__EXERCISE__
Once the line holding "- Verifique a" is found in the listing below, write it out and each later line exactly, up to and including the one holding "estado do repositório".

__INPUT MATERIAL__
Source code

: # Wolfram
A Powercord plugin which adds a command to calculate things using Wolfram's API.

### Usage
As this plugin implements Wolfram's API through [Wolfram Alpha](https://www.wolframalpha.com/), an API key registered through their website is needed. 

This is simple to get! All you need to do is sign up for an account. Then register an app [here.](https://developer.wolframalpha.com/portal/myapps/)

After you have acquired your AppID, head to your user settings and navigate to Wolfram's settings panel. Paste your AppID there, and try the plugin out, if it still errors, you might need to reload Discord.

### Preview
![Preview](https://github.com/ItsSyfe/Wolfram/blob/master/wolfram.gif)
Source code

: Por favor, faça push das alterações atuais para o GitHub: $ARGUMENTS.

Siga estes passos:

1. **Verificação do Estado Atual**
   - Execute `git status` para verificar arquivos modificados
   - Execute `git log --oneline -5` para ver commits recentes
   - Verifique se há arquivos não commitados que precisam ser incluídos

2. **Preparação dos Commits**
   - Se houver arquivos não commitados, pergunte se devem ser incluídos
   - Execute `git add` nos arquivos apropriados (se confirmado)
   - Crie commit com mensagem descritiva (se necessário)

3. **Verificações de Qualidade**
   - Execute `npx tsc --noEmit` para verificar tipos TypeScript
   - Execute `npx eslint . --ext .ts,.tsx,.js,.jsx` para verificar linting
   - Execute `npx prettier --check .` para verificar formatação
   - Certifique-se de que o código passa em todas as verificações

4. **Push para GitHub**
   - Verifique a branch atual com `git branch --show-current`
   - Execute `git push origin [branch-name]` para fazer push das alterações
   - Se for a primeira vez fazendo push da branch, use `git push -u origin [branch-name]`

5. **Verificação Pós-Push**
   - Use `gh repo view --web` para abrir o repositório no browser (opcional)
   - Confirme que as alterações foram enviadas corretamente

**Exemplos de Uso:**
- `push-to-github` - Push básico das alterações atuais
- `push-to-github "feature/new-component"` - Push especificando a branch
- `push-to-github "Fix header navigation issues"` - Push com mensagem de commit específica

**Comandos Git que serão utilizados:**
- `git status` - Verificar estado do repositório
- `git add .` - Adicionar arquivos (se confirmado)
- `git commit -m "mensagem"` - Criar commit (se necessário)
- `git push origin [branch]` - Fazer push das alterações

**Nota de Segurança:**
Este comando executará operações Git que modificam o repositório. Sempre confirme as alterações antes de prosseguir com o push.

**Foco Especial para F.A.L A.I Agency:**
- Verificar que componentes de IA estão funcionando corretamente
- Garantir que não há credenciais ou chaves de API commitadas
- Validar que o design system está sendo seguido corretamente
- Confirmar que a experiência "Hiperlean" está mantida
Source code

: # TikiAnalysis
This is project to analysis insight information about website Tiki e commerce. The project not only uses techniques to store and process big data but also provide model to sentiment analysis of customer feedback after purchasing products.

__ANSWER AREA__
   - Verifique a branch atual com `git branch --show-current`
   - Execute `git push origin [branch-name]` para fazer push das alterações
   - Se for a primeira vez fazendo push da branch, use `git push -u origin [branch-name]`

5. **Verificação Pós-Push**
   - Use `gh repo view --web` para abrir o repositório no browser (opcional)
   - Confirme que as alterações foram enviadas corretamente

**Exemplos de Uso:**
- `push-to-github` - Push básico das alterações atuais
- `push-to-github "feature/new-component"` - Push especificando a branch
- `push-to-github "Fix header navigation issues"` - Push com mensagem de commit específica

**Comandos Git que serão utilizados:**
- `git status` - Verificar estado do repositório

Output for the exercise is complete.